Fig. 2.

Differential repression of the three GoLocos by the Pins intramolecular interaction. (A) Analysis of Pins binding to Gαi·GDP by gel-filtration chromatography. Pins and mixtures of Pins and Gαi·GDP were separated by gel filtration. Marks indicating the elution volumes of 2:1 and 1:1 Gαi:Pins complexes were determined by using single and double Pins GoLoco mutants, respectively. The column elution volumes (EV) of standard proteins to give a calibrated molecular weight (cMW) are shown on the x axis.
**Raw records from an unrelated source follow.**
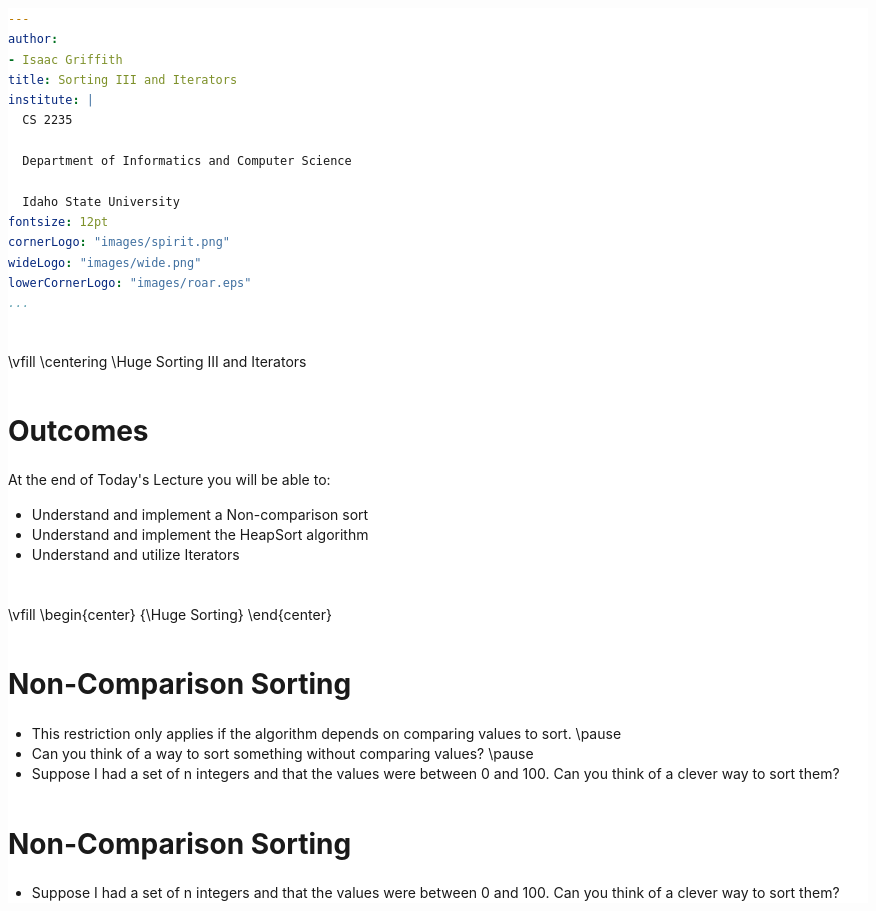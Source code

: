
 ```yaml
---
author:
- Isaac Griffith
title: Sorting III and Iterators
institute: |
  CS 2235

  Department of Informatics and Computer Science

  Idaho State University
fontsize: 12pt
cornerLogo: "images/spirit.png"
wideLogo: "images/wide.png"
lowerCornerLogo: "images/roar.eps"
...
```


#

\vfill
\centering
\Huge Sorting III and Iterators

# Outcomes

At the end of Today's Lecture you will be able to:

* Understand and implement a Non-comparison sort
* Understand and implement the HeapSort algorithm
* Understand and utilize Iterators

#

\vfill
\begin{center}
{\Huge Sorting}
\end{center}

# Non-Comparison Sorting

* This restriction only applies if the algorithm depends on comparing values to sort.
\pause
* Can you think of a way to sort something without comparing values?
\pause
* Suppose I had a set of n integers and that the values were between 0 and 100. Can you think of a clever way to sort them?

# Non-Comparison Sorting

* Suppose I had a set of n integers and that the values were between 0 and 100. Can you think of a clever way to sort them?
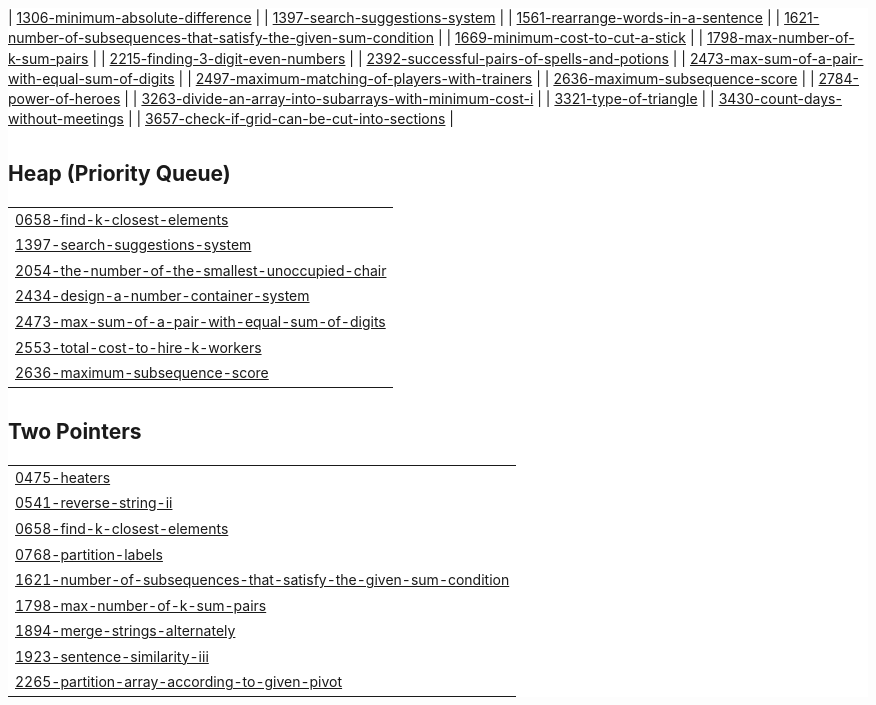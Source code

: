 | [1306-minimum-absolute-difference](https://github.com/hank891008/LeetCode/tree/master/1306-minimum-absolute-difference) |
| [1397-search-suggestions-system](https://github.com/hank891008/LeetCode/tree/master/1397-search-suggestions-system) |
| [1561-rearrange-words-in-a-sentence](https://github.com/hank891008/LeetCode/tree/master/1561-rearrange-words-in-a-sentence) |
| [1621-number-of-subsequences-that-satisfy-the-given-sum-condition](https://github.com/hank891008/LeetCode/tree/master/1621-number-of-subsequences-that-satisfy-the-given-sum-condition) |
| [1669-minimum-cost-to-cut-a-stick](https://github.com/hank891008/LeetCode/tree/master/1669-minimum-cost-to-cut-a-stick) |
| [1798-max-number-of-k-sum-pairs](https://github.com/hank891008/LeetCode/tree/master/1798-max-number-of-k-sum-pairs) |
| [2215-finding-3-digit-even-numbers](https://github.com/hank891008/LeetCode/tree/master/2215-finding-3-digit-even-numbers) |
| [2392-successful-pairs-of-spells-and-potions](https://github.com/hank891008/LeetCode/tree/master/2392-successful-pairs-of-spells-and-potions) |
| [2473-max-sum-of-a-pair-with-equal-sum-of-digits](https://github.com/hank891008/LeetCode/tree/master/2473-max-sum-of-a-pair-with-equal-sum-of-digits) |
| [2497-maximum-matching-of-players-with-trainers](https://github.com/hank891008/LeetCode/tree/master/2497-maximum-matching-of-players-with-trainers) |
| [2636-maximum-subsequence-score](https://github.com/hank891008/LeetCode/tree/master/2636-maximum-subsequence-score) |
| [2784-power-of-heroes](https://github.com/hank891008/LeetCode/tree/master/2784-power-of-heroes) |
| [3263-divide-an-array-into-subarrays-with-minimum-cost-i](https://github.com/hank891008/LeetCode/tree/master/3263-divide-an-array-into-subarrays-with-minimum-cost-i) |
| [3321-type-of-triangle](https://github.com/hank891008/LeetCode/tree/master/3321-type-of-triangle) |
| [3430-count-days-without-meetings](https://github.com/hank891008/LeetCode/tree/master/3430-count-days-without-meetings) |
| [3657-check-if-grid-can-be-cut-into-sections](https://github.com/hank891008/LeetCode/tree/master/3657-check-if-grid-can-be-cut-into-sections) |
## Heap (Priority Queue)
|  |
| ------- |
| [0658-find-k-closest-elements](https://github.com/hank891008/LeetCode/tree/master/0658-find-k-closest-elements) |
| [1397-search-suggestions-system](https://github.com/hank891008/LeetCode/tree/master/1397-search-suggestions-system) |
| [2054-the-number-of-the-smallest-unoccupied-chair](https://github.com/hank891008/LeetCode/tree/master/2054-the-number-of-the-smallest-unoccupied-chair) |
| [2434-design-a-number-container-system](https://github.com/hank891008/LeetCode/tree/master/2434-design-a-number-container-system) |
| [2473-max-sum-of-a-pair-with-equal-sum-of-digits](https://github.com/hank891008/LeetCode/tree/master/2473-max-sum-of-a-pair-with-equal-sum-of-digits) |
| [2553-total-cost-to-hire-k-workers](https://github.com/hank891008/LeetCode/tree/master/2553-total-cost-to-hire-k-workers) |
| [2636-maximum-subsequence-score](https://github.com/hank891008/LeetCode/tree/master/2636-maximum-subsequence-score) |
## Two Pointers
|  |
| ------- |
| [0475-heaters](https://github.com/hank891008/LeetCode/tree/master/0475-heaters) |
| [0541-reverse-string-ii](https://github.com/hank891008/LeetCode/tree/master/0541-reverse-string-ii) |
| [0658-find-k-closest-elements](https://github.com/hank891008/LeetCode/tree/master/0658-find-k-closest-elements) |
| [0768-partition-labels](https://github.com/hank891008/LeetCode/tree/master/0768-partition-labels) |
| [1621-number-of-subsequences-that-satisfy-the-given-sum-condition](https://github.com/hank891008/LeetCode/tree/master/1621-number-of-subsequences-that-satisfy-the-given-sum-condition) |
| [1798-max-number-of-k-sum-pairs](https://github.com/hank891008/LeetCode/tree/master/1798-max-number-of-k-sum-pairs) |
| [1894-merge-strings-alternately](https://github.com/hank891008/LeetCode/tree/master/1894-merge-strings-alternately) |
| [1923-sentence-similarity-iii](https://github.com/hank891008/LeetCode/tree/master/1923-sentence-similarity-iii) |
| [2265-partition-array-according-to-given-pivot](https://github.com/hank891008/LeetCode/tree/master/2265-partition-array-according-to-given-pivot) |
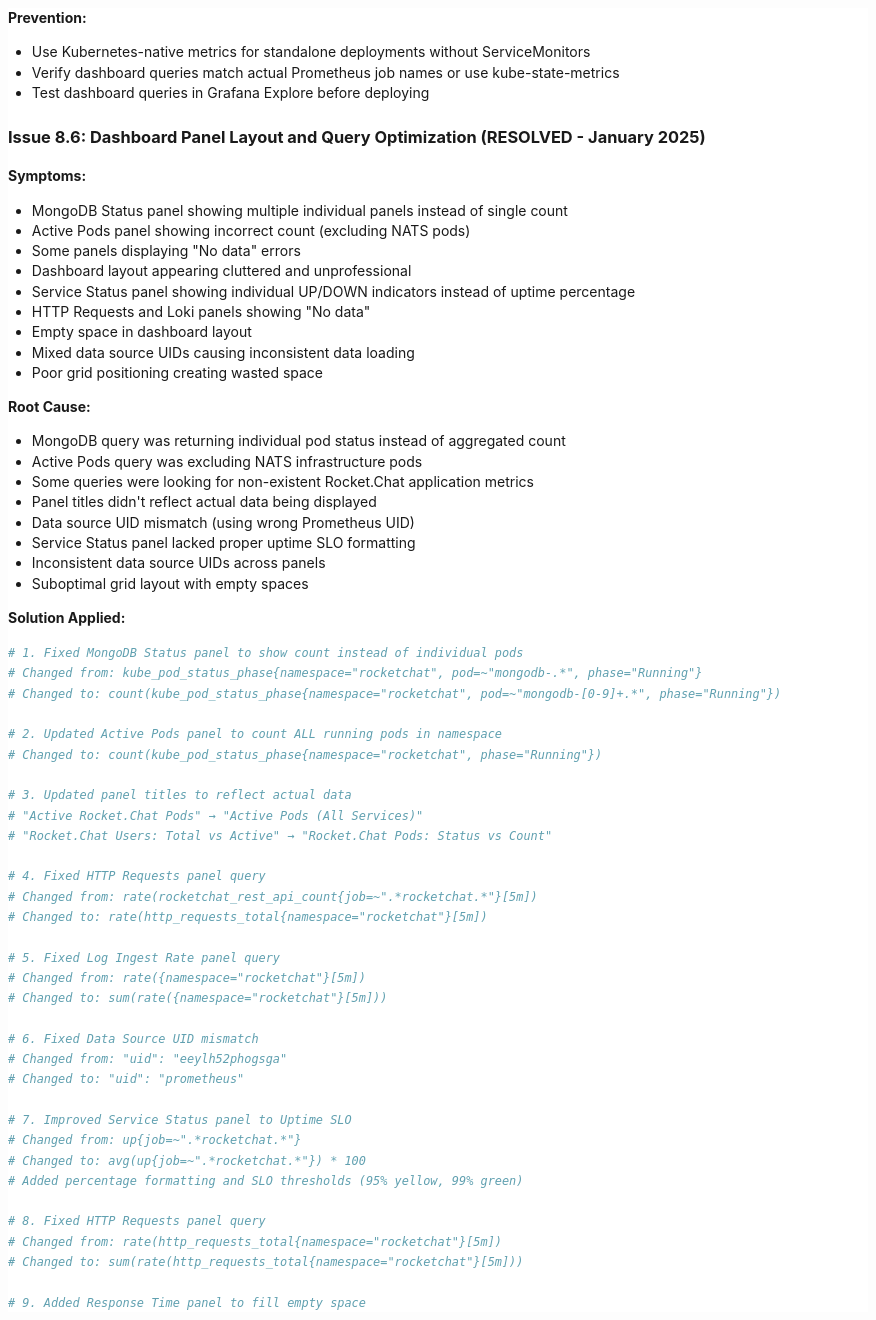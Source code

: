 **Prevention:**
- Use Kubernetes-native metrics for standalone deployments without ServiceMonitors
- Verify dashboard queries match actual Prometheus job names or use kube-state-metrics
- Test dashboard queries in Grafana Explore before deploying

### **Issue 8.6: Dashboard Panel Layout and Query Optimization (RESOLVED - January 2025)**

**Symptoms:**
- MongoDB Status panel showing multiple individual panels instead of single count
- Active Pods panel showing incorrect count (excluding NATS pods)
- Some panels displaying "No data" errors
- Dashboard layout appearing cluttered and unprofessional
- Service Status panel showing individual UP/DOWN indicators instead of uptime percentage
- HTTP Requests and Loki panels showing "No data"
- Empty space in dashboard layout
- Mixed data source UIDs causing inconsistent data loading
- Poor grid positioning creating wasted space

**Root Cause:**
- MongoDB query was returning individual pod status instead of aggregated count
- Active Pods query was excluding NATS infrastructure pods
- Some queries were looking for non-existent Rocket.Chat application metrics
- Panel titles didn't reflect actual data being displayed
- Data source UID mismatch (using wrong Prometheus UID)
- Service Status panel lacked proper uptime SLO formatting
- Inconsistent data source UIDs across panels
- Suboptimal grid layout with empty spaces

**Solution Applied:**
```bash
# 1. Fixed MongoDB Status panel to show count instead of individual pods
# Changed from: kube_pod_status_phase{namespace="rocketchat", pod=~"mongodb-.*", phase="Running"}
# Changed to: count(kube_pod_status_phase{namespace="rocketchat", pod=~"mongodb-[0-9]+.*", phase="Running"})

# 2. Updated Active Pods panel to count ALL running pods in namespace
# Changed to: count(kube_pod_status_phase{namespace="rocketchat", phase="Running"})

# 3. Updated panel titles to reflect actual data
# "Active Rocket.Chat Pods" → "Active Pods (All Services)"
# "Rocket.Chat Users: Total vs Active" → "Rocket.Chat Pods: Status vs Count"

# 4. Fixed HTTP Requests panel query
# Changed from: rate(rocketchat_rest_api_count{job=~".*rocketchat.*"}[5m])
# Changed to: rate(http_requests_total{namespace="rocketchat"}[5m])

# 5. Fixed Log Ingest Rate panel query
# Changed from: rate({namespace="rocketchat"}[5m])
# Changed to: sum(rate({namespace="rocketchat"}[5m]))

# 6. Fixed Data Source UID mismatch
# Changed from: "uid": "eeylh52phogsga"
# Changed to: "uid": "prometheus"

# 7. Improved Service Status panel to Uptime SLO
# Changed from: up{job=~".*rocketchat.*"}
# Changed to: avg(up{job=~".*rocketchat.*"}) * 100
# Added percentage formatting and SLO thresholds (95% yellow, 99% green)

# 8. Fixed HTTP Requests panel query
# Changed from: rate(http_requests_total{namespace="rocketchat"}[5m])
# Changed to: sum(rate(http_requests_total{namespace="rocketchat"}[5m]))

# 9. Added Response Time panel to fill empty space
```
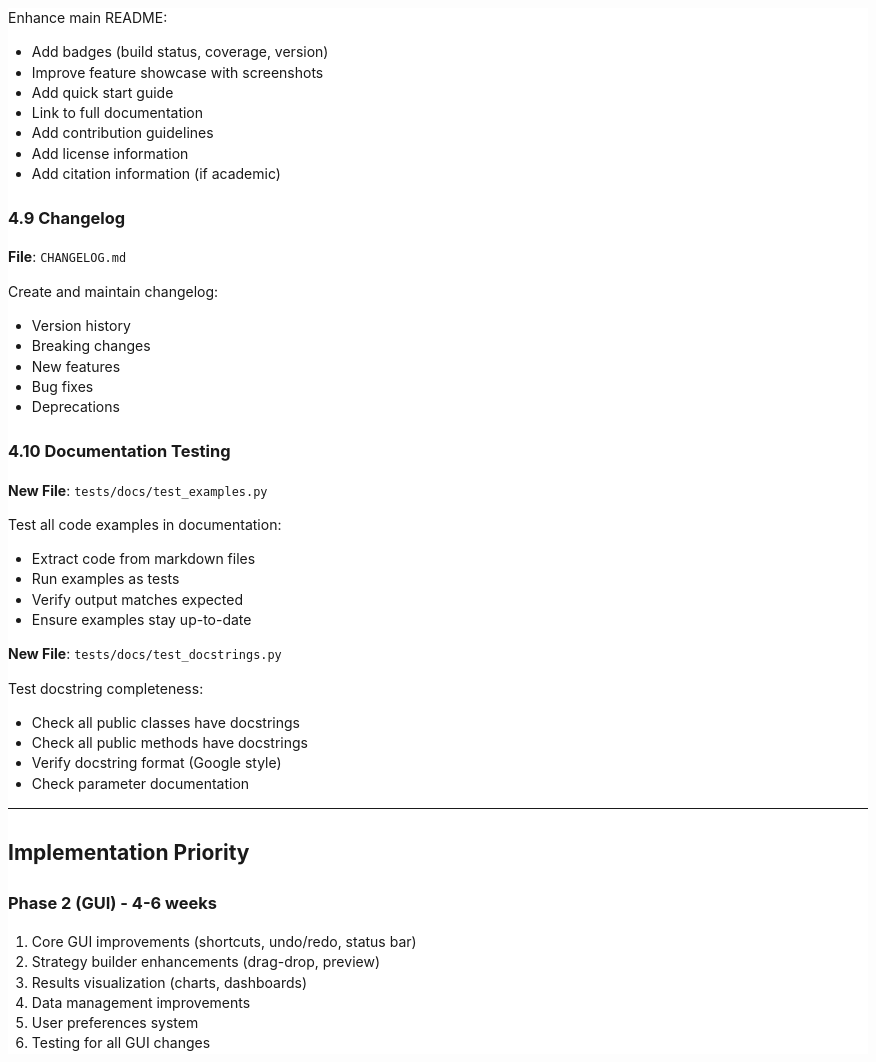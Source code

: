 Enhance main README:

- Add badges (build status, coverage, version)
- Improve feature showcase with screenshots
- Add quick start guide
- Link to full documentation
- Add contribution guidelines
- Add license information
- Add citation information (if academic)

### 4.9 Changelog

**File**: `CHANGELOG.md`

Create and maintain changelog:

- Version history
- Breaking changes
- New features
- Bug fixes
- Deprecations

### 4.10 Documentation Testing

**New File**: `tests/docs/test_examples.py`

Test all code examples in documentation:

- Extract code from markdown files
- Run examples as tests
- Verify output matches expected
- Ensure examples stay up-to-date

**New File**: `tests/docs/test_docstrings.py`

Test docstring completeness:

- Check all public classes have docstrings
- Check all public methods have docstrings
- Verify docstring format (Google style)
- Check parameter documentation

---

## Implementation Priority

### Phase 2 (GUI) - 4-6 weeks

1. Core GUI improvements (shortcuts, undo/redo, status bar)
2. Strategy builder enhancements (drag-drop, preview)
3. Results visualization (charts, dashboards)
4. Data management improvements
5. User preferences system
6. Testing for all GUI changes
The protein composition of the 20 μM Gαi eluate for this and B and C are shown in SI Fig. 5C. (B) Analysis of Pins with an inactive GoLoco1 (Pins ΔGL1) binding to Gαi·GDP by gel-filtration chromatography. Loss of GoLoco1 causes loss of the high-affinity peak that occurs at low Gαi concentrations. (C) Analysis of Pins with an inactive GoLoco 2 and 3 (Pins ΔGL2/3) binding to Gαi·GDP by gel-filtration chromatography. Only the high-affinity interaction remains after loss of GoLocos 2 and 3. (D) Cooperative binding of Gαi and Mud to Pins does not require GoLoco1. In the absence of GoLoco1, Gαi·GDP enhances the affinity of Pins for Mud. (E) GoLocos 2 and 3 are required for cooperative binding of Gαi and Mud to Pins. Although Gαi·GDP can bind to Pins in which GoLocos 2 and 3 are inactivated (C), binding does not lead to cooperative Mud binding.